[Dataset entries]
--- --- ---
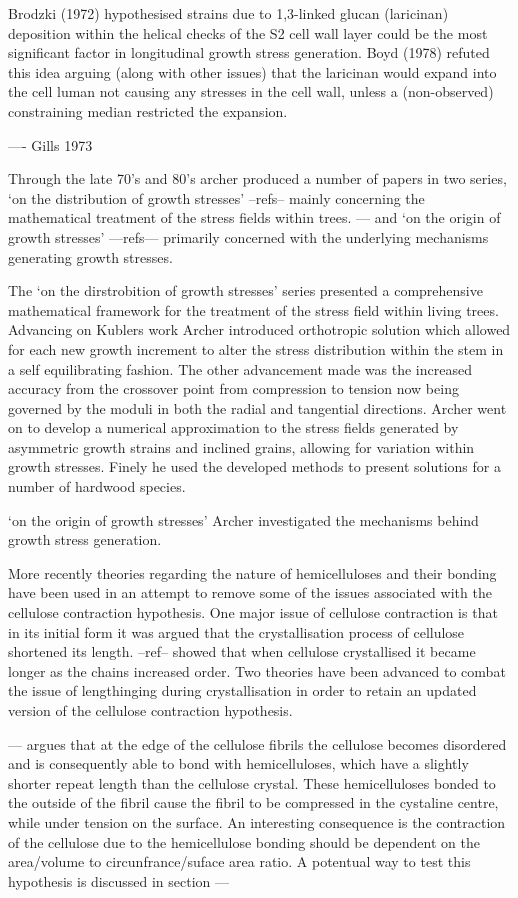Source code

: \documentclass{article}
\begin{document}
Brodzki (1972) hypothesised strains due to 1,3-linked glucan (laricinan)
deposition within the helical checks of the S2 cell wall layer could be the
most significant factor in longitudinal growth stress generation. Boyd (1978)
refuted this idea arguing (along with other issues) that the laricinan would
expand into the cell luman not causing any stresses in the cell wall, unless a
(non-observed) constraining median restricted the expansion.

---- Gills 1973

Through the late 70's and 80's archer produced a number of papers in two series,
`on the distribution of growth stresses' --refs-- mainly concerning the
mathematical treatment of the stress fields within trees. --- and `on the
origin of growth stresses' ---refs--- primarily concerned with the underlying
mechanisms generating growth stresses.

The `on the dirstrobition of growth stresses' series presented a comprehensive
mathematical framework for the treatment of the stress field within living
trees. Advancing on Kublers work Archer introduced orthotropic solution which
allowed for each new growth increment to alter the stress distribution within
the stem in a self equilibrating fashion. The other advancement made was the
increased accuracy from the crossover point from compression to tension now being
governed by the moduli in both the radial and tangential directions.
Archer went on to develop a numerical approximation to the stress fields
generated by asymmetric growth strains and inclined grains, allowing for
variation within growth stresses. Finely he used the developed methods to
present solutions for a number of hardwood species.

`on the origin of growth stresses' Archer investigated the mechanisms behind
growth stress generation.

More recently theories regarding the nature of hemicelluloses and their bonding
have been used in an attempt to remove some of the issues associated with the
cellulose contraction hypothesis. One major issue of cellulose contraction is
that in its initial form it was argued that the crystallisation process of cellulose
shortened its length. --ref-- showed that when cellulose crystallised it became
longer as the chains increased order. Two theories have been advanced to combat
the issue of lengthinging during crystallisation in order to retain an updated
version of the cellulose contraction hypothesis.

--- argues that at the edge of the cellulose fibrils the cellulose becomes
disordered and is consequently able to bond with hemicelluloses, which have a
slightly shorter repeat length than the cellulose crystal. These hemicelluloses
bonded to the outside of the fibril cause the fibril to be compressed in the
cystaline centre, while under tension on the surface. An interesting consequence
is the contraction of the cellulose due to the hemicellulose bonding should be
dependent on the area/volume to circunfrance/suface area ratio. A potentual way
to test this hypothesis is discussed in section ---
\end{document}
--- --- ---
◆ **Work instructions**:
Could you retype exactly the lines above, starting at the line that contains "Brodzki (1972) hypothesised" and ending at the line that contains "mainly concerning the", and nothing more?

◆ **Solution to the problem**:
Brodzki (1972) hypothesised strains due to 1,3-linked glucan (laricinan)
deposition within the helical checks of the S2 cell wall layer could be the
most significant factor in longitudinal growth stress generation. Boyd (1978)
refuted this idea arguing (along with other issues) that the laricinan would
expand into the cell luman not causing any stresses in the cell wall, unless a
(non-observed) constraining median restricted the expansion.

---- Gills 1973

Through the late 70's and 80's archer produced a number of papers in two series,
`on the distribution of growth stresses' --refs-- mainly concerning the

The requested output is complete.